#### Source information
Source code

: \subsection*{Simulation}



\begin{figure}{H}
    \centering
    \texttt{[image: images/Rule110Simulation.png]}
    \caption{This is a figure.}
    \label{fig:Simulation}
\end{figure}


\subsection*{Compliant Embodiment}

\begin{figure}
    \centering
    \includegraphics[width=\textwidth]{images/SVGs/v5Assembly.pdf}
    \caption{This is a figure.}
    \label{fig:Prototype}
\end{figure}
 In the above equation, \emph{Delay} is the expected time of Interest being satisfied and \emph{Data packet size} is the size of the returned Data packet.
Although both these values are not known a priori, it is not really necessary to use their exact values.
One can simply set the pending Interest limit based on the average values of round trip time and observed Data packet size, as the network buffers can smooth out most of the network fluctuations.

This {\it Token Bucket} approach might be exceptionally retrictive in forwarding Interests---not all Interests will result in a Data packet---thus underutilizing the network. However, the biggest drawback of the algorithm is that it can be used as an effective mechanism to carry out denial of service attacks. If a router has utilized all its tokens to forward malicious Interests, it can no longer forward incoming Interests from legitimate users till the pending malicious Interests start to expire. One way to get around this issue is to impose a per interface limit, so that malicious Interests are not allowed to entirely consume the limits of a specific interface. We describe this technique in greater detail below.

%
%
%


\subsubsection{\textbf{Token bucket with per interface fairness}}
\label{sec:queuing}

#### Exercise
Transcribe the whole listing with nothing added or left out.

#### Result for this exercise
Source code

: \subsection*{Simulation}



\begin{figure}{H}
    \centering
    \texttt{[image: images/Rule110Simulation.png]}
    \caption{This is a figure.}
    \label{fig:Simulation}
\end{figure}


\subsection*{Compliant Embodiment}

\begin{figure}
    \centering
    \includegraphics[width=\textwidth]{images/SVGs/v5Assembly.pdf}
    \caption{This is a figure.}
    \label{fig:Prototype}
\end{figure}
 In the above equation, \emph{Delay} is the expected time of Interest being satisfied and \emph{Data packet size} is the size of the returned Data packet.
Although both these values are not known a priori, it is not really necessary to use their exact values.
One can simply set the pending Interest limit based on the average values of round trip time and observed Data packet size, as the network buffers can smooth out most of the network fluctuations.

This {\it Token Bucket} approach might be exceptionally retrictive in forwarding Interests---not all Interests will result in a Data packet---thus underutilizing the network. However, the biggest drawback of the algorithm is that it can be used as an effective mechanism to carry out denial of service attacks. If a router has utilized all its tokens to forward malicious Interests, it can no longer forward incoming Interests from legitimate users till the pending malicious Interests start to expire. One way to get around this issue is to impose a per interface limit, so that malicious Interests are not allowed to entirely consume the limits of a specific interface. We describe this technique in greater detail below.

%
%
%


\subsubsection{\textbf{Token bucket with per interface fairness}}
\label{sec:queuing}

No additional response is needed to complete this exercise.